EU Enlargement Reaches Decisive Phase: Montenegro’s Accession Treaty Drafting Begins, Albania Targets 2027 Conclusion
For the first time since Croatia joined the European Union in 2013, the bloc is preparing to draft a new accession treaty. On 22 April 2026, EU ambassadors approved the creation of an ad hoc working group dedicated to drafting Montenegro’s accession treaty, marking the most concrete institutional step towards expansion in over a decade. Just weeks later, on 4-9 May 2026, the European Parliament’s committees evaluated the progress made by both Montenegro and Albania, the two Western Balkan frontrunners of the current enlargement wave.
Montenegro: 14 chapters provisionally closed, 19 open
Montenegro began accession negotiations in 2012, but the process was effectively frozen between 2018 and the geopolitical shift triggered by Russia’s invasion of Ukraine in 2022. As of April 2026, the candidate country has provisionally closed 14 of 33 negotiating chapters, with another 19 open. European Commissioner for Enlargement Marta Kos stated that Montenegro could conclude its negotiations by the end of 2026 and become the EU’s 28th member state by 2028. Podgorica’s declared political goal aligns with this timeline. The accession treaty being drafted will, according to the Commission, serve as a blueprint for the next generation of EU accession agreements — incorporating stronger safeguards against backsliding on rule-of-law commitments.
Albania: from candidate to frontrunner in record time
Albania has emerged as one of the most rapidly advancing EU candidate countries. After the European Council formally opened accession negotiations in March 2020, Albania opened all six negotiation clusters in just over a year — an unprecedented pace for a Western Balkan candidate. On 17 November 2025, the seventh EU-Albania Intergovernmental Conference opened the final remaining cluster. Tirana now aims to conclude negotiations by 2027 and join the EU by 2030. Prime Minister Edi Rama, an artist by training, has framed Albania’s accession as an aesthetic and political project: a country reshaped by EU standards.
The fundamentals problem
Both candidates still face the same critical hurdle: meeting the so-called interim benchmarks under Cluster 1 — Fundamentals. This cluster covers the rule of law, judicial reform, the fight against corruption, fundamental rights and the functioning of democratic institutions. For Montenegro, civil society organisations have raised concerns about the government’s actual capacity and political will to implement reforms, with a fragile coalition that includes pro-Serbian and pro-Russian politicians. For Albania, Commissioner Kos warned in November 2025 that this is the moment to accelerate, particularly in justice reform and judicial independence. Without firm progress here, both countries’ optimistic timelines may slip.

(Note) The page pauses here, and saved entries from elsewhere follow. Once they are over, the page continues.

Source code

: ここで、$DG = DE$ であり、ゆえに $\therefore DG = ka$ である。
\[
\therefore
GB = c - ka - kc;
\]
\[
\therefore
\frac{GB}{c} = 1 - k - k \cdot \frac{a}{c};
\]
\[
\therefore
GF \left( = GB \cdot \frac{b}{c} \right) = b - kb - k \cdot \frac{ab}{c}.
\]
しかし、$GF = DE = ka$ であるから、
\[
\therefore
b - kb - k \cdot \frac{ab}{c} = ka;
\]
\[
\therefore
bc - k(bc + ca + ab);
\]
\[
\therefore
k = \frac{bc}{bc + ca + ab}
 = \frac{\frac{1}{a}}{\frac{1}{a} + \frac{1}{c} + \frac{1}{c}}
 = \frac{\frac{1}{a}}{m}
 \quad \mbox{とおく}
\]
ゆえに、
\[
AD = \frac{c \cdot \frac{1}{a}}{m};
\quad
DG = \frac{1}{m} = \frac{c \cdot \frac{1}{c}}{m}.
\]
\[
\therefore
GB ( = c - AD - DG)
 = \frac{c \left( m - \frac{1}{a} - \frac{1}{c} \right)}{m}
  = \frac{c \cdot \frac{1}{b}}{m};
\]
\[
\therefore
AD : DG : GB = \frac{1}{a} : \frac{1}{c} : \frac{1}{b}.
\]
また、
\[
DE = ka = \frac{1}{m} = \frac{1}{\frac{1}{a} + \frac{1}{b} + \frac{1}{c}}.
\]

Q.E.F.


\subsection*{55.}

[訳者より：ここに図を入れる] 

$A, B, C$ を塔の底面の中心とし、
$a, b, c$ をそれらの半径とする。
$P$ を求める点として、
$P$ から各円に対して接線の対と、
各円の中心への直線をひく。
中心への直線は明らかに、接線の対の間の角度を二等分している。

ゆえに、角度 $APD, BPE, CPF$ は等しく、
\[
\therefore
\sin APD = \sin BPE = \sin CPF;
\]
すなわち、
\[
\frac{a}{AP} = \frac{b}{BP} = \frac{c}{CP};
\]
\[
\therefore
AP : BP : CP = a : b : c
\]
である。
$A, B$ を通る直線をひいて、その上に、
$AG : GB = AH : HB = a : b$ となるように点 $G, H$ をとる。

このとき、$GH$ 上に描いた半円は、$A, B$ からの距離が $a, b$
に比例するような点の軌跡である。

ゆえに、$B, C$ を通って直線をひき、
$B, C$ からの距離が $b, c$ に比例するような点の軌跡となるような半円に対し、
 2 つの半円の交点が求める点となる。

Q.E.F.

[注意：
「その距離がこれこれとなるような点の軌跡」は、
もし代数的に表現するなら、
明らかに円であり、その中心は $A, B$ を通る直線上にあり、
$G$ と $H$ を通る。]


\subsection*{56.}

Ukraine, Moldova and the broader enlargement debate
The Western Balkan track now intersects with the parallel EU candidacy of Ukraine and Moldova, both of which received candidate status in June 2022 and opened formal accession negotiations in December 2023. Commissioner Kos has indicated that Moldova could close negotiations by early 2028, with Ukraine following on a similar timeline contingent on the broader political situation. The Commission’s preferred enlargement order — Montenegro first, then Albania, Moldova and Ukraine — has reportedly been challenged by some member states, with proposals for a fast-tracked Ukraine path under a so-called “reverse enlargement” model rejected by EU ambassadors on 4 March 2026.

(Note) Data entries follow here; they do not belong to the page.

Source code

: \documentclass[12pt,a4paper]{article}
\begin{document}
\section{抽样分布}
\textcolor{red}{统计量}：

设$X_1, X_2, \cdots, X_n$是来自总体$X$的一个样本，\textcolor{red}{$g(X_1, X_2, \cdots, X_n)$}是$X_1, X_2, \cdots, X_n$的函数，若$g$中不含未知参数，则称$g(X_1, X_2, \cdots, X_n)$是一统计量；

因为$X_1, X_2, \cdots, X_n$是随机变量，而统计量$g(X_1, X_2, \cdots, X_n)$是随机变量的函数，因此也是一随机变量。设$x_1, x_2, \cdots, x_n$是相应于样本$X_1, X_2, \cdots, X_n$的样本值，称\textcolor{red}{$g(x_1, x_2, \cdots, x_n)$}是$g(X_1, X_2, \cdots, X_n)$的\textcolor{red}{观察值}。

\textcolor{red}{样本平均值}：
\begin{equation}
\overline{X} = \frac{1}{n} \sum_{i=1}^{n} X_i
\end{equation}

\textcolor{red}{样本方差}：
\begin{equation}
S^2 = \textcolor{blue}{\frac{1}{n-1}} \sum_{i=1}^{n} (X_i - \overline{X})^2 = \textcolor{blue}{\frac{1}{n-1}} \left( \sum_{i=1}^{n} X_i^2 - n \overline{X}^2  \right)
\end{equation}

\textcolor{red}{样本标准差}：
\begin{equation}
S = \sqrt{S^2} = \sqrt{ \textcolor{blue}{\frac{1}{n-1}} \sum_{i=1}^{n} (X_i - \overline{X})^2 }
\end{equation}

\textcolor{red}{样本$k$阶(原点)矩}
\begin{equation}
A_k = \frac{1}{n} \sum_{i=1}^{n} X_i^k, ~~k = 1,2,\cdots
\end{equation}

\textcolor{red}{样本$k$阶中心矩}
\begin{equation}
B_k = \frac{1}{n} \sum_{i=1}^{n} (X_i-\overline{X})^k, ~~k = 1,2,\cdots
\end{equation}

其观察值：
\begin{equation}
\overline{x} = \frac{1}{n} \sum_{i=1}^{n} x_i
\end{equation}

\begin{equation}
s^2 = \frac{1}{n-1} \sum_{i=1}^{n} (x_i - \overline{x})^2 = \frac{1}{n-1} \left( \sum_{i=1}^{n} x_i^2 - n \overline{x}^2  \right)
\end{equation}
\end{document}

Public opinion and the political risk
According to the latest Eurobarometer data, 45% of EU citizens support Albania’s accession once the country meets the necessary criteria, against 44% expressing opposition — a margin so narrow that a small shift in any major member state’s domestic political climate could become decisive. With far-right and enlargement-sceptical parties continuing to gain ground across Europe, sustained public communication about the Western Balkans’ integration trajectory has become an existential concern for the Commission. The 2025 Enlargement Package presented on 4 November 2025 framed enlargement as a geopolitical imperative; the May 2026 European Parliament evaluations will test whether that framing has translated into political traction.

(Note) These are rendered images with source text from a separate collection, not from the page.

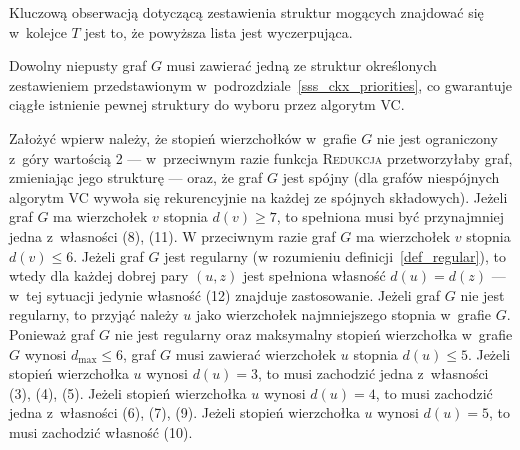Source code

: {  Kluczową obserwacją dotyczącą zestawienia struktur mogących znajdować się w~kolejce $T$ jest to, że powyższa lista jest wyczerpująca.
  \begin{theorem}
    Dowolny niepusty graf $G$ musi zawierać jedną ze struktur określonych zestawieniem przedstawionym w~podrozdziale~\ref{sss_ckx_priorities}, co gwarantuje ciągłe istnienie pewnej struktury do wyboru przez algorytm \textsc{VC}.
  \end{theorem}
  \begin{bproof}
    Założyć wpierw należy, że stopień wierzchołków w~grafie $G$ nie jest ograniczony z~góry wartością 2 --- w~przeciwnym razie funkcja \textsc{Redukcja} przetworzyłaby graf, zmieniając jego strukturę --- oraz, że graf $G$ jest spójny (dla grafów niespójnych algorytm \textsc{VC} wywoła się rekurencyjnie na każdej ze spójnych składowych).
    Jeżeli graf $G$ ma wierzchołek $v$ stopnia $d(v) \geq 7$, to spełniona musi być przynajmniej jedna z~własności (8), (11).
    W przeciwnym razie graf $G$ ma wierzchołek $v$ stopnia $d(v) \leq 6$.
    Jeżeli graf $G$ jest regularny (w rozumieniu definicji~\ref{def_regular}), to wtedy dla każdej dobrej pary $(u, z)$ jest spełniona własność $d(u)=d(z)$ --- w~tej sytuacji jedynie własność (12) znajduje zastosowanie.
    Jeżeli graf $G$ nie jest regularny, to przyjąć należy $u$ jako wierzchołek najmniejszego stopnia w~grafie $G$.
    Ponieważ graf $G$ nie jest regularny oraz maksymalny stopień wierzchołka w~grafie $G$ wynosi $d_{\max} \leq 6$, graf $G$ musi zawierać wierzchołek $u$ stopnia $d(u) \leq 5$.
    Jeżeli stopień wierzchołka $u$ wynosi $d(u)=3$, to musi zachodzić jedna z~własności (3), (4), (5).
    Jeżeli stopień wierzchołka $u$ wynosi $d(u)=4$, to musi zachodzić jedna z~własności (6), (7), (9).
    Jeżeli stopień wierzchołka $u$ wynosi $d(u)=5$, to musi zachodzić własność (10).
  \end{bproof}
}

What the next milestones look like
For Montenegro, the priority is closing the remaining 19 negotiating chapters before the end of 2026 and ensuring that the draft accession treaty addresses both technical alignment and the political question of how to safeguard reforms after accession. For Albania, the priority is meeting the Cluster 1 interim benchmarks, which would unlock the closing process for all chapters. The European Council in June 2026 will receive a formal assessment from the Commission, and political endorsement at that level would put both countries firmly on track for the timelines their governments have publicly declared.